**Assignment:** Where a picture appears, leave it out, and transcribe all the lines below exactly.

**Exercise material:**
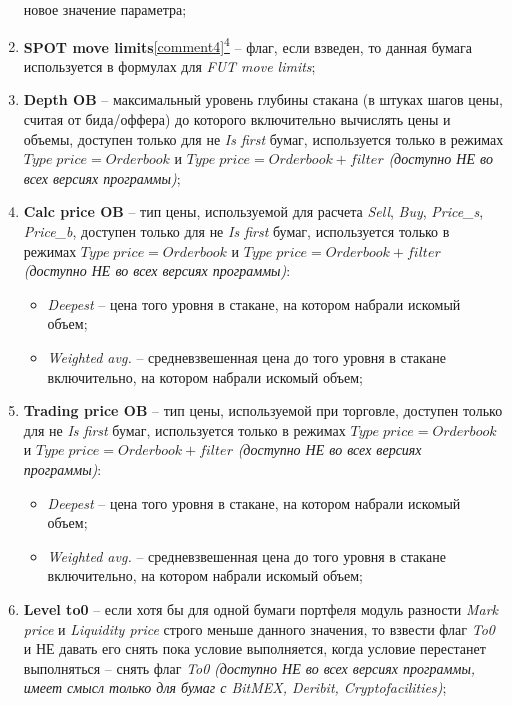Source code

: \begin{enumerate}
		новое значение параметра;
	\item \textbf{SPOT move limits}\hyperref[comment4]{\ref{comment4}\textsuperscript{4}} -- флаг, если взведен, то данная бумага используется в формулах для \textit{FUT move limits};	
	\item \textbf{Depth OB} -- максимальный уровень глубины стакана (в штуках шагов цены, считая от бида/оффера) до которого включительно вычислять цены и объемы, доступен только для не \textit{Is first} бумаг,
		используется только в режимах $Type \; price = Orderbook$ и $Type \; price = Orderbook + filter$ \textit{(доступно НЕ во всех версиях программы)};
	\item \textbf{Calc price OB} -- тип цены, используемой для расчета \textit{Sell}, \textit{Buy}, \textit{Price\_s}, \textit{Price\_b}, доступен только для не \textit{Is first} бумаг,
		используется только в режимах $Type \; price = Orderbook$ и $Type \; price = Orderbook + filter$ \textit{(доступно НЕ во всех версиях программы)}:
		\begin{itemize}
			\item \textit{Deepest} -- цена того уровня в стакане, на котором набрали искомый объем;
			\item \textit{Weighted avg.} -- средневзвешенная цена до того уровня в стакане включительно, на котором набрали искомый объем;
		\end{itemize}
	\item \textbf{Trading price OB} -- тип цены, используемой при торговле, доступен только для не \textit{Is first} бумаг,
		используется только в режимах $Type \; price = Orderbook$ и $Type \; price = Orderbook + filter$ \textit{(доступно НЕ во всех версиях программы)}:
		\begin{itemize}
			\item \textit{Deepest} -- цена того уровня в стакане, на котором набрали искомый объем;
			\item \textit{Weighted avg.} -- средневзвешенная цена до того уровня в стакане включительно, на котором набрали искомый объем;
		\end{itemize}
	\item \textbf{Level to0} -- если хотя бы для одной бумаги портфеля модуль разности \textit{Mark price} и \textit{Liquidity price} строго меньше данного
		значения, то взвести флаг \textit{To0} и НЕ давать его снять пока условие выполняется, когда условие перестанет выполняться -- снять флаг \textit{To0} \textit{(доступно НЕ во всех версиях программы, имеет смысл только для бумаг с BitMEX, Deribit, Cryptofacilities)};

\end{enumerate}
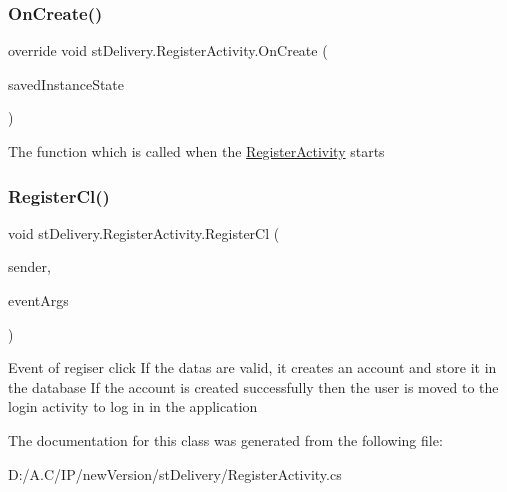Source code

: \mbox{\label{classst_delivery_1_1_register_activity_a7ac56a2291110ac0f58c15a73636a535}} 
\subsubsection{\texorpdfstring{On\+Create()}{OnCreate()}}
{\footnotesize\ttfamily override void st\+Delivery.\+Register\+Activity.\+On\+Create (\begin{DoxyParamCaption}\item[{Bundle}]{saved\+Instance\+State }\end{DoxyParamCaption})\hspace{0.3cm}{\ttfamily [protected]}}



The function which is called when the \hyperlink{classst_delivery_1_1_register_activity}{Register\+Activity} starts 

\mbox{\label{classst_delivery_1_1_register_activity_a20eec67670bd72a456f0323ffb4b5b1c}} 
\subsubsection{\texorpdfstring{Register\+Cl()}{RegisterCl()}}
{\footnotesize\ttfamily void st\+Delivery.\+Register\+Activity.\+Register\+Cl (\begin{DoxyParamCaption}\item[{Object}]{sender,  }\item[{Event\+Args}]{event\+Args }\end{DoxyParamCaption})}



Event of regiser click If the datas are valid, it creates an account and store it in the database If the account is created successfully then the user is moved to the login activity to log in in the application 



The documentation for this class was generated from the following file\+:\begin{DoxyCompactItemize}
\item 
D\+:/\+A.\+C/\+I\+P/new\+Version/st\+Delivery/Register\+Activity.\+cs\end{DoxyCompactItemize}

**Your solution:**
Source code

: \begin{enumerate}
		новое значение параметра;
	\item \textbf{SPOT move limits}\hyperref[comment4]{\ref{comment4}\textsuperscript{4}} -- флаг, если взведен, то данная бумага используется в формулах для \textit{FUT move limits};	
	\item \textbf{Depth OB} -- максимальный уровень глубины стакана (в штуках шагов цены, считая от бида/оффера) до которого включительно вычислять цены и объемы, доступен только для не \textit{Is first} бумаг,
		используется только в режимах $Type \; price = Orderbook$ и $Type \; price = Orderbook + filter$ \textit{(доступно НЕ во всех версиях программы)};
	\item \textbf{Calc price OB} -- тип цены, используемой для расчета \textit{Sell}, \textit{Buy}, \textit{Price\_s}, \textit{Price\_b}, доступен только для не \textit{Is first} бумаг,
		используется только в режимах $Type \; price = Orderbook$ и $Type \; price = Orderbook + filter$ \textit{(доступно НЕ во всех версиях программы)}:
		\begin{itemize}
			\item \textit{Deepest} -- цена того уровня в стакане, на котором набрали искомый объем;
			\item \textit{Weighted avg.} -- средневзвешенная цена до того уровня в стакане включительно, на котором набрали искомый объем;
		\end{itemize}
	\item \textbf{Trading price OB} -- тип цены, используемой при торговле, доступен только для не \textit{Is first} бумаг,
		используется только в режимах $Type \; price = Orderbook$ и $Type \; price = Orderbook + filter$ \textit{(доступно НЕ во всех версиях программы)}:
		\begin{itemize}
			\item \textit{Deepest} -- цена того уровня в стакане, на котором набрали искомый объем;
			\item \textit{Weighted avg.} -- средневзвешенная цена до того уровня в стакане включительно, на котором набрали искомый объем;
		\end{itemize}
	\item \textbf{Level to0} -- если хотя бы для одной бумаги портфеля модуль разности \textit{Mark price} и \textit{Liquidity price} строго меньше данного
		значения, то взвести флаг \textit{To0} и НЕ давать его снять пока условие выполняется, когда условие перестанет выполняться -- снять флаг \textit{To0} \textit{(доступно НЕ во всех версиях программы, имеет смысл только для бумаг с BitMEX, Deribit, Cryptofacilities)};

\end{enumerate}
Source code

: \mbox{\label{classst_delivery_1_1_register_activity_a7ac56a2291110ac0f58c15a73636a535}} 
\subsubsection{\texorpdfstring{On\+Create()}{OnCreate()}}
{\footnotesize\ttfamily override void st\+Delivery.\+Register\+Activity.\+On\+Create (\begin{DoxyParamCaption}\item[{Bundle}]{saved\+Instance\+State }\end{DoxyParamCaption})\hspace{0.3cm}{\ttfamily [protected]}}



The function which is called when the \hyperlink{classst_delivery_1_1_register_activity}{Register\+Activity} starts 

\mbox{\label{classst_delivery_1_1_register_activity_a20eec67670bd72a456f0323ffb4b5b1c}} 
\subsubsection{\texorpdfstring{Register\+Cl()}{RegisterCl()}}
{\footnotesize\ttfamily void st\+Delivery.\+Register\+Activity.\+Register\+Cl (\begin{DoxyParamCaption}\item[{Object}]{sender,  }\item[{Event\+Args}]{event\+Args }\end{DoxyParamCaption})}



Event of regiser click If the datas are valid, it creates an account and store it in the database If the account is created successfully then the user is moved to the login activity to log in in the application 



The documentation for this class was generated from the following file\+:\begin{DoxyCompactItemize}
\item 
D\+:/\+A.\+C/\+I\+P/new\+Version/st\+Delivery/Register\+Activity.\+cs\end{DoxyCompactItemize}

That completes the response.